[Opening PROVIDED ENTRIES section]
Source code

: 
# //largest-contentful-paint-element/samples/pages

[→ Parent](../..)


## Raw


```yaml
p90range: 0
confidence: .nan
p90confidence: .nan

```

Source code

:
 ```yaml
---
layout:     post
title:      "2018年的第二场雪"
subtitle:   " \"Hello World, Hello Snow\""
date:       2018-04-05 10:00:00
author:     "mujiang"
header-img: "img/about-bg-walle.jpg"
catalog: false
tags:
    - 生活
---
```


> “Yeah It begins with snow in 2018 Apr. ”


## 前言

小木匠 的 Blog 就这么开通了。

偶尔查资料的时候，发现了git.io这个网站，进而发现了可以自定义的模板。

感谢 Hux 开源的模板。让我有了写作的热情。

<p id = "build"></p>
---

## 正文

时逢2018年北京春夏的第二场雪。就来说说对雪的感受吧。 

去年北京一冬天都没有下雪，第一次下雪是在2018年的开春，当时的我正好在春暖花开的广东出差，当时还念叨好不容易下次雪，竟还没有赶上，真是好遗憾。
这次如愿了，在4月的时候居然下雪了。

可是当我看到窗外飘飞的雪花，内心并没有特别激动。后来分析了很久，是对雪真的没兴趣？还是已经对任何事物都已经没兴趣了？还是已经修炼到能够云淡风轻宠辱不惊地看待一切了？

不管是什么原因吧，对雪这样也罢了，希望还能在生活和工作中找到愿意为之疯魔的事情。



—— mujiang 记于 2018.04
[Closing PROVIDED ENTRIES section]
WHAT NEEDS TO BE DONE >> The answer should be the entries, given again without a single difference.

EXERCISE RESULT >>
Source code

: 
# //largest-contentful-paint-element/samples/pages

[→ Parent](../..)


## Raw


```yaml
p90range: 0
confidence: .nan
p90confidence: .nan

```

Source code

:
 ```yaml
---
layout:     post
title:      "2018年的第二场雪"
subtitle:   " \"Hello World, Hello Snow\""
date:       2018-04-05 10:00:00
author:     "mujiang"
header-img: "img/about-bg-walle.jpg"
catalog: false
tags:
    - 生活
---
```


> “Yeah It begins with snow in 2018 Apr. ”


## 前言

小木匠 的 Blog 就这么开通了。

偶尔查资料的时候，发现了git.io这个网站，进而发现了可以自定义的模板。

感谢 Hux 开源的模板。让我有了写作的热情。

<p id = "build"></p>
---

## 正文

时逢2018年北京春夏的第二场雪。就来说说对雪的感受吧。 

去年北京一冬天都没有下雪，第一次下雪是在2018年的开春，当时的我正好在春暖花开的广东出差，当时还念叨好不容易下次雪，竟还没有赶上，真是好遗憾。
这次如愿了，在4月的时候居然下雪了。

可是当我看到窗外飘飞的雪花，内心并没有特别激动。后来分析了很久，是对雪真的没兴趣？还是已经对任何事物都已经没兴趣了？还是已经修炼到能够云淡风轻宠辱不惊地看待一切了？

不管是什么原因吧，对雪这样也罢了，希望还能在生活和工作中找到愿意为之疯魔的事情。



—— mujiang 记于 2018.04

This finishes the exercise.